Open space staff has prepared a list of open space and trail properties that are now supported by the county’s general fund, but would be appropriate under the presently well-funded Open Space program. In addition to the Rio Grande, North Star and Jaffee Park, the properties on the “A” list include Hunter Creek Trail, the Lani White Trail, Shadow Mountain Trail, Penny Hot Springs and parcels at Castle Valley Ranch, Shield-O Mesa, Williams Woods and Pitkin Reserve.
“A” list properties, as Tom Oken, county administrative services director, explained, are properties that could be immediately transferred to Open Space and Trails. “B” list properties need further research and “C” properties looked as though they’re not appropriate for inclusion within the Open Space program at all.
Open Space Director Dale Will said the trails and open space parcels can receive the same expenditures for maintenance whether they are formally transferred into the Open Space and Trails program, in which case they would be legally protected from development by the program’s charter, or simply designated as eligible for maintenance under the program. But he said the Open Space and Trails board of trustees may have a problem with caring for properties not under its auspices.
“The trustees don’t mind paying for maintenance on anything that’s a permanent Open Space property,” Will said. “The argument is going to be on maintenance spending on properties that aren’t protected.

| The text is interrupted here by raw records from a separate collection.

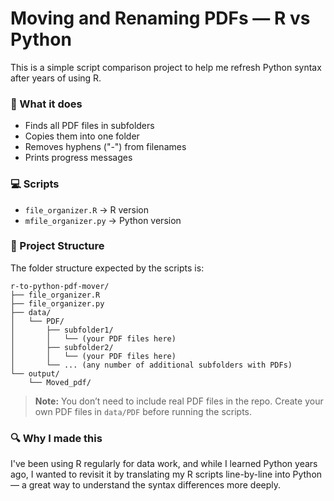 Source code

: # Moving and Renaming PDFs — R vs Python

This is a simple script comparison project to help me refresh Python syntax after years of using R.

### 🧠 What it does
- Finds all PDF files in subfolders
- Copies them into one folder
- Removes hyphens ("-") from filenames
- Prints progress messages

### 💻 Scripts
- `file_organizer.R` → R version
- `mfile_organizer.py` → Python version

### 📁 Project Structure

The folder structure expected by the scripts is:
```
r-to-python-pdf-mover/
├── file_organizer.R
├── file_organizer.py
├── data/
│   └── PDF/
│       ├── subfolder1/
│       │   └── (your PDF files here)
│       ├── subfolder2/
│       │   └── (your PDF files here)
│       └── ... (any number of additional subfolders with PDFs)
└── output/
    └── Moved_pdf/
```

> **Note:** You don’t need to include real PDF files in the repo. Create your own PDF files in `data/PDF` before running the scripts.

### 🔍 Why I made this
I've been using R regularly for data work, and while I learned Python years ago, I wanted to revisit it by translating my R scripts line-by-line into Python — a great way to understand the syntax differences more deeply.
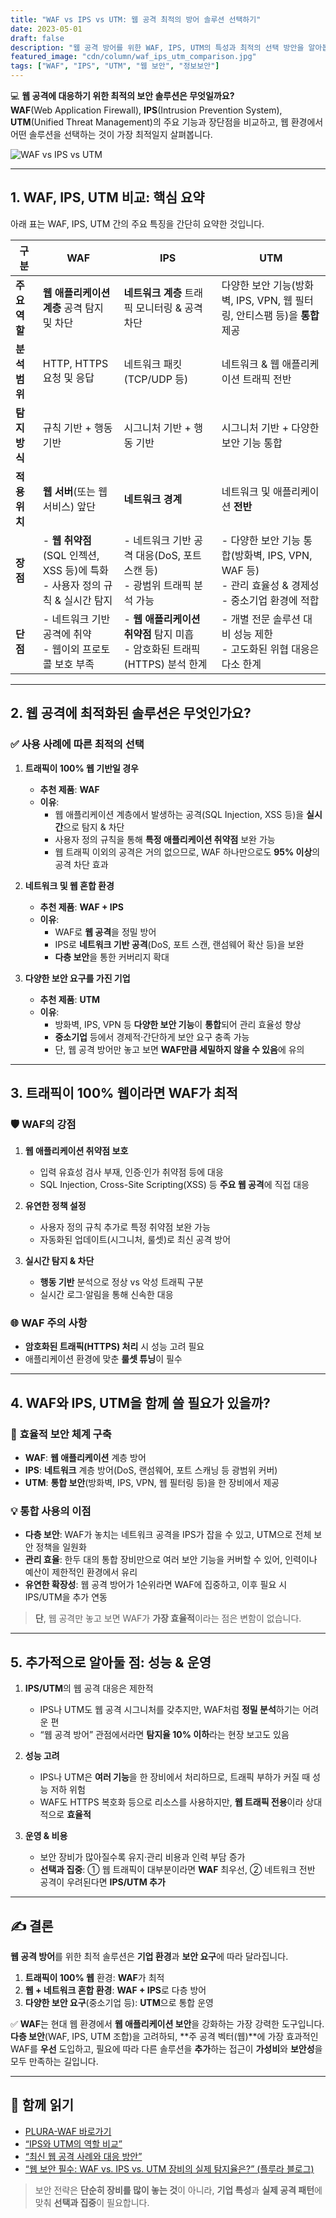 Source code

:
 ```yaml
---
title: "WAF vs IPS vs UTM: 웹 공격 최적의 방어 솔루션 선택하기"
date: 2023-05-01
draft: false
description: "웹 공격 방어를 위한 WAF, IPS, UTM의 특성과 최적의 선택 방안을 알아봅니다."
featured_image: "cdn/column/waf_ips_utm_comparison.jpg"
tags: ["WAF", "IPS", "UTM", "웹 보안", "정보보안"]
---
```


💻 **웹 공격에 대응하기 위한 최적의 보안 솔루션은 무엇일까요?**  
**WAF**(Web Application Firewall), **IPS**(Intrusion Prevention System), **UTM**(Unified Threat Management)의 주요 기능과 장단점을 비교하고, 웹 환경에서 어떤 솔루션을 선택하는 것이 가장 최적일지 살펴봅니다.

![WAF vs IPS vs UTM](https://blog.plura.io/cdn/column/waf_ips_utm_comparison.jpg)

<!--more-->

---

## 1. **WAF, IPS, UTM 비교: 핵심 요약**

아래 표는 WAF, IPS, UTM 간의 주요 특징을 간단히 요약한 것입니다. 

| **구분**          | **WAF**                                                   | **IPS**                                                     | **UTM**                                                                                                 |
|-------------------|-----------------------------------------------------------|-------------------------------------------------------------|---------------------------------------------------------------------------------------------------------|
| **주요 역할**     | **웹 애플리케이션 계층** 공격 탐지 및 차단                | **네트워크 계층** 트래픽 모니터링 & 공격 차단                | 다양한 보안 기능(방화벽, IPS, VPN, 웹 필터링, 안티스팸 등)을 **통합** 제공                             |
| **분석 범위**     | HTTP, HTTPS 요청 및 응답                                 | 네트워크 패킷 (TCP/UDP 등)                                   | 네트워크 & 웹 애플리케이션 트래픽 전반                                                                   |
| **탐지 방식**     | 규칙 기반 + 행동 기반                                     | 시그니처 기반 + 행동 기반                                   | 시그니처 기반 + 다양한 보안 기능 통합                                                                    |
| **적용 위치**     | **웹 서버**(또는 웹 서비스) 앞단                          | **네트워크 경계**                                           | 네트워크 및 애플리케이션 **전반**                                                                        |
| **장점**          | - **웹 취약점**(SQL 인젝션, XSS 등)에 특화  <br> - 사용자 정의 규칙 & 실시간 탐지  | - 네트워크 기반 공격 대응(DoS, 포트 스캔 등)  <br> - 광범위 트래픽 분석 가능  | - 다양한 보안 기능 통합(방화벽, IPS, VPN, WAF 등)  <br> - 관리 효율성 & 경제성  <br> - 중소기업 환경에 적합 |
| **단점**          | - 네트워크 기반 공격에 취약  <br> - 웹이외 프로토콜 보호 부족  | - **웹 애플리케이션 취약점** 탐지 미흡  <br> - 암호화된 트래픽(HTTPS) 분석 한계  | - 개별 전문 솔루션 대비 성능 제한  <br> - 고도화된 위협 대응은 다소 한계                                         |

---

## 2. **웹 공격에 최적화된 솔루션은 무엇인가요?**

### ✅ **사용 사례에 따른 최적의 선택**

1. **트래픽이 100% 웹 기반일 경우**  
   - **추천 제품**: **WAF**  
   - **이유**:  
     - 웹 애플리케이션 계층에서 발생하는 공격(SQL Injection, XSS 등)을 **실시간**으로 탐지 & 차단  
     - 사용자 정의 규칙을 통해 **특정 애플리케이션 취약점** 보완 가능  
     - 웹 트래픽 이외의 공격은 거의 없으므로, WAF 하나만으로도 **95% 이상**의 공격 차단 효과

2. **네트워크 및 웹 혼합 환경**  
   - **추천 제품**: **WAF + IPS**  
   - **이유**:  
     - WAF로 **웹 공격**을 정밀 방어  
     - IPS로 **네트워크 기반 공격**(DoS, 포트 스캔, 랜섬웨어 확산 등)을 보완  
     - **다층 보안**을 통한 커버리지 확대

3. **다양한 보안 요구를 가진 기업**  
   - **추천 제품**: **UTM**  
   - **이유**:  
     - 방화벽, IPS, VPN 등 **다양한 보안 기능**이 **통합**되어 관리 효율성 향상  
     - **중소기업** 등에서 경제적·간단하게 보안 요구 충족 가능  
     - 단, 웹 공격 방어만 놓고 보면 **WAF만큼 세밀하지 않을 수 있음**에 유의

---

## 3. **트래픽이 100% 웹이라면 WAF가 최적**

### 🛡️ **WAF의 강점**

1. **웹 애플리케이션 취약점 보호**  
   - 입력 유효성 검사 부재, 인증·인가 취약점 등에 대응  
   - SQL Injection, Cross-Site Scripting(XSS) 등 **주요 웹 공격**에 직접 대응

2. **유연한 정책 설정**  
   - 사용자 정의 규칙 추가로 특정 취약점 보완 가능  
   - 자동화된 업데이트(시그니처, 룰셋)로 최신 공격 방어

3. **실시간 탐지 & 차단**  
   - **행동 기반** 분석으로 정상 vs 악성 트래픽 구분  
   - 실시간 로그·알림을 통해 신속한 대응

### 🌐 **WAF 주의 사항**
- **암호화된 트래픽(HTTPS) 처리** 시 성능 고려 필요  
- 애플리케이션 환경에 맞춘 **룰셋 튜닝**이 필수

---

## 4. **WAF와 IPS, UTM을 함께 쓸 필요가 있을까?**

### 🔗 **효율적 보안 체계 구축**

- **WAF**: **웹 애플리케이션** 계층 방어
- **IPS**: **네트워크** 계층 방어(DoS, 랜섬웨어, 포트 스캐닝 등 광범위 커버)
- **UTM**: **통합 보안**(방화벽, IPS, VPN, 웹 필터링 등)을 한 장비에서 제공

### 💡 **통합 사용의 이점**

- **다층 보안**: WAF가 놓치는 네트워크 공격을 IPS가 잡을 수 있고, UTM으로 전체 보안 정책을 일원화  
- **관리 효율**: 한두 대의 통합 장비만으로 여러 보안 기능을 커버할 수 있어, 인력이나 예산이 제한적인 환경에서 유리  
- **유연한 확장성**: 웹 공격 방어가 1순위라면 WAF에 집중하고, 이후 필요 시 IPS/UTM을 추가 연동

> **단**, 웹 공격만 놓고 보면 WAF가 **가장 효율적**이라는 점은 변함이 없습니다.

---

## 5. **추가적으로 알아둘 점: 성능 & 운영**

1. **IPS/UTM**의 웹 공격 대응은 제한적  
   - IPS나 UTM도 웹 공격 시그니처를 갖추지만, WAF처럼 **정밀 분석**하기는 어려운 편  
   - “웹 공격 방어” 관점에서라면 **탐지율 10% 이하**라는 현장 보고도 있음

2. **성능 고려**  
   - IPS나 UTM은 **여러 기능**을 한 장비에서 처리하므로, 트래픽 부하가 커질 때 성능 저하 위험  
   - WAF도 HTTPS 복호화 등으로 리소스를 사용하지만, **웹 트래픽 전용**이라 상대적으로 **효율적**

3. **운영 & 비용**  
   - 보안 장비가 많아질수록 유지·관리 비용과 인력 부담 증가  
   - **선택과 집중**: ① 웹 트래픽이 대부분이라면 **WAF** 최우선, ② 네트워크 전반 공격이 우려된다면 **IPS/UTM 추가** 

---

## ✍️ **결론**

**웹 공격 방어**를 위한 최적 솔루션은 **기업 환경**과 **보안 요구**에 따라 달라집니다.

1. **트래픽이 100% 웹** 환경: **WAF**가 최적  
2. **웹 + 네트워크 혼합 환경**: **WAF + IPS**로 다층 방어  
3. **다양한 보안 요구**(중소기업 등): **UTM**으로 통합 운영

✅ **WAF**는 현대 웹 환경에서 **웹 애플리케이션 보안**을 강화하는 가장 강력한 도구입니다.  
**다층 보안**(WAF, IPS, UTM 조합)을 고려하되, **주 공격 벡터(웹)**에 가장 효과적인 WAF를 **우선** 도입하고, 필요에 따라 다른 솔루션을 **추가**하는 접근이 **가성비**와 **보안성**을 모두 만족하는 길입니다.

---

## 📖 **함께 읽기**

- [PLURA-WAF 바로가기](https://www.plura.io/platform/waf)  
- [“IPS와 UTM의 역할 비교”](https://blog.plura.io/ko/column/waf_ips_utm_comparison/)  
- [“최신 웹 공격 사례와 대응 방안”](https://blog.plura.io/ko/respond/)  
- [“웹 보안 필수: WAF vs. IPS vs. UTM 장비의 실제 탐지율은?” (플루라 블로그)](https://blog.plura.io/)  

> 보안 전략은 **단순히 장비를 많이 놓는 것**이 아니라, **기업 특성**과 **실제 공격 패턴**에 맞춰 **선택과 집중**이 필요합니다.
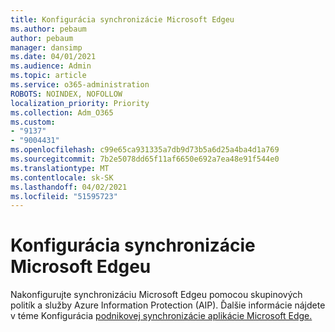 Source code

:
 ```yaml
---
title: Konfigurácia synchronizácie Microsoft Edgeu
ms.author: pebaum
author: pebaum
manager: dansimp
ms.date: 04/01/2021
ms.audience: Admin
ms.topic: article
ms.service: o365-administration
ROBOTS: NOINDEX, NOFOLLOW
localization_priority: Priority
ms.collection: Adm_O365
ms.custom:
- "9137"
- "9004431"
ms.openlocfilehash: c99e65ca931335a7db9d73b5a6d25a4ba4d1a769
ms.sourcegitcommit: 7b2e5078dd65f11af6650e692a7ea48e91f544e0
ms.translationtype: MT
ms.contentlocale: sk-SK
ms.lasthandoff: 04/02/2021
ms.locfileid: "51595723"
---
```

# <a name="configure-microsoft-edge-sync"></a>Konfigurácia synchronizácie Microsoft Edgeu

Nakonfigurujte synchronizáciu Microsoft Edgeu pomocou skupinových politík a služby Azure Information Protection (AIP). Ďalšie informácie nájdete v téme Konfigurácia [podnikovej synchronizácie aplikácie Microsoft Edge.](https://docs.microsoft.com/deployedge/microsoft-edge-enterprise-sync) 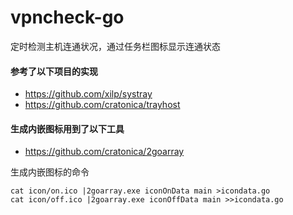 # vpncheck-go

定时检测主机连通状况，通过任务栏图标显示连通状态

#### 参考了以下项目的实现
- https://github.com/xilp/systray
- https://github.com/cratonica/trayhost

#### 生成内嵌图标用到了以下工具
- https://github.com/cratonica/2goarray

生成内嵌图标的命令
```
cat icon/on.ico |2goarray.exe iconOnData main >icondata.go
cat icon/off.ico |2goarray.exe iconOffData main >>icondata.go
``` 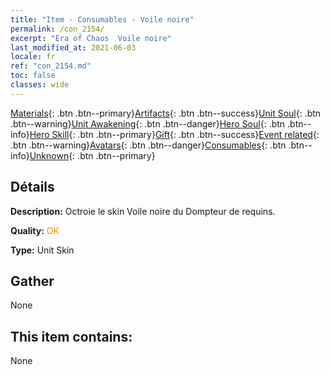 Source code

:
 ```yaml
---
title: "Item - Consumables - Voile noire"
permalink: /con_2154/
excerpt: "Era of Chaos  Voile noire"
last_modified_at: 2021-06-03
locale: fr
ref: "con_2154.md"
toc: false
classes: wide
---
```

 [Materials](/ItemsFR/){: .btn .btn--primary}[Artifacts](/ItemsFR/Artifacts/){: .btn .btn--success}[Unit Soul](/ItemsFR/UnitSoul/){: .btn .btn--warning}[Unit Awakening](/ItemsFR/UnitAwakening/){: .btn .btn--danger}[Hero Soul](/ItemsFR/HeroSoul/){: .btn .btn--info}[Hero Skill](/ItemsFR/HeroSkill/){: .btn .btn--primary}[Gift](/ItemsFR/Gift/){: .btn .btn--success}[Event related](/ItemsFR/Events/){: .btn .btn--warning}[Avatars](/ItemsFR/Avatars/){: .btn .btn--danger}[Consumables](/ItemsFR/Consumables/){: .btn .btn--info}[Unknown](/ItemsFR/Unknown/){: .btn .btn--primary}

## Détails
 **Description:** Octroie le skin Voile noire du Dompteur de requins.

 **Quality:** <span style="color: #FF8C00">OK</span>

 **Type:** Unit Skin

## Gather

  None

## This item contains:

  None

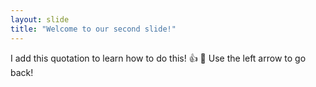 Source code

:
 ```yaml
---
layout: slide
title: "Welcome to our second slide!"
---
```

I add this quotation to learn how to do this! :+1: :camel: 
Use the left arrow to go back!
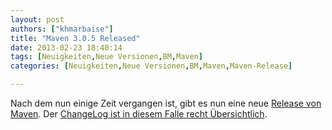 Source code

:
 ```yaml
---
layout: post
authors: ["khmarbaise"]
title: "Maven 3.0.5 Released"
date: 2013-02-23 18:40:14
tags: [Neuigkeiten,Neue Versionen,BM,Maven]
categories: [Neuigkeiten,Neue Versionen,BM,Maven,Maven-Release]

---
```

Nach dem nun einige Zeit vergangen ist, gibt es nun eine neue 
[Release von Maven](https://maven.apache.org/docs/3.0.5/release-notes.html). Der [ChangeLog ist in diesem Falle recht Übersichtlich](https://jira.codehaus.org/secure/ReleaseNote.jspa?projectId=10500&version=19088).
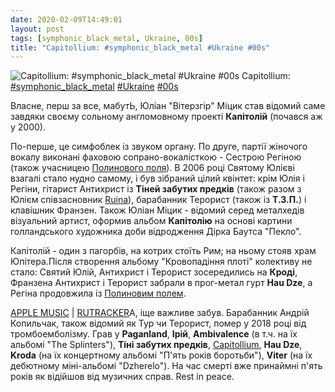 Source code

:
 ```yaml
---
date: 2020-02-09T14:49:01
layout: post
tags: [symphonic_black_metal, Ukraine, 00s]
title: "Capitollium: #symphonic_black_metal #Ukraine #00s"
---
```

![Capitollium: #symphonic_black_metal #Ukraine #00s](https://res.cloudinary.com/vast-space-unexplored/image/upload/photos/photo_880_09-02-2020_14-01-47.jpg)
Capitollium: [#symphonic_black_metal](/tags/#symphonic_black_metal) [#Ukraine](/tags/#Ukraine) [#00s](/tags/#00s)

Власне, перш за все, мабутЬ, Юліан &quot;Вітерзгір&quot; Міцик став відомий саме завдяки своєму сольному англомовному проекті **Капітолій** (почався аж у 2000).

По-перше, це симфоблек із звуком органу. По друге, партії жіночого вокалу виконані фаховою сопрано-вокалісткою - Сестрою Регіною (також учасницею [Полинового поля](/2020-02-06-polinovye-polye--gothic-doom-metal-gothic-metal-ukrainian)). В 2006 році Святому Юлієві взагалі стало нудно самому, і був зібраний цілий квінтет: крім Юлія і Регіни, гітарист Антихрист із **Тіней забутих предків** (також разом з Юлієм співзасновник [Ruina](/2020-01-30-ruina--pagan-black-metal-ukraine-ukrainian--00s)), барабанник Терорист (також із **Т.З.П.**) і клавішник Франзен. Також Юліан Міцик - відомий серед металхедів візуальний артист, оформив альбом **Капітолію** на основі картини голландського художника доби відродження Дірка Баутса &quot;Пекло&quot;.

Капітолій - один з пагорбів, на котрих стоїть Рим; на ньому стояв храм Юпітера.Після створення альбому &quot;Кровопадіння плоті&quot; колективу не стало: Святий Юлій, Антихрист і Терорист зосередились на **Кроді**, Франзена Антихрист і Терорист забрали в прог-метал гурт **Hau Dze**, а Регіна продовжила із [Полиновим полем](/2020-02-06-polinovye-polye--gothic-doom-metal-gothic-metal-ukrainian).

[APPLE MUSIC](https://music.apple.com/ru/album/bloodfall-of-flesh/273923594) \| [RUTRACKER](https://rutracker.org/forum/viewtopic.php?t=4344850)А, іще важливе забув. Барабанник Андрій Копильчак, також відомий як Тур чи Терорист, помер у 2018 році від тромбоемболізму. Грав у **Paganland**, **Ірій**, **Ambivalence** (в т.ч. на їх альбомі &quot;The Splinters&quot;), **Тіні забутих предків**, [Capitollium](https://t.me/vast_space_unexplored/3381), **Hau Dze**, **Kroda** (на їх концертному альбомі &quot;П&#39;ять років боротьби&quot;), **Viter** (на їх дебютному міні-альбомі &quot;Dzherelo&quot;). На час смерті вже принаймні п&#39;ять років як відійшов від музичних справ. Rest in peace. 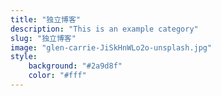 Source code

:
```yaml
---
title: "独立博客"
description: "This is an example category"
slug: "独立博客"
image: "glen-carrie-JiSkHnWLo2o-unsplash.jpg"
style:
    background: "#2a9d8f"
    color: "#fff"
---
```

“Every time you take something off the `A’ list and put it on the `B’ list, you increase spending on things that aren’t protected,” Will said.
Jen Pierce, Open Space staff assistant, noted that a blanket policy allowing commercial use on Open Space properties could be ecologically destructive, and insisted the policy, when formulated, take the characteristics of each site into consideration.
The commissioners, with Patti Clapper and Mick Ireland absent, came to a consensus that a policy on commercial activities on open space properties should be developed before bringing North Star and Jaffee Park into the program. They agreed to transfer the other “A” list properties into the program.
“I was hoping they’d transfer the properties and then work on the commercial use question,” Will said after the meeting.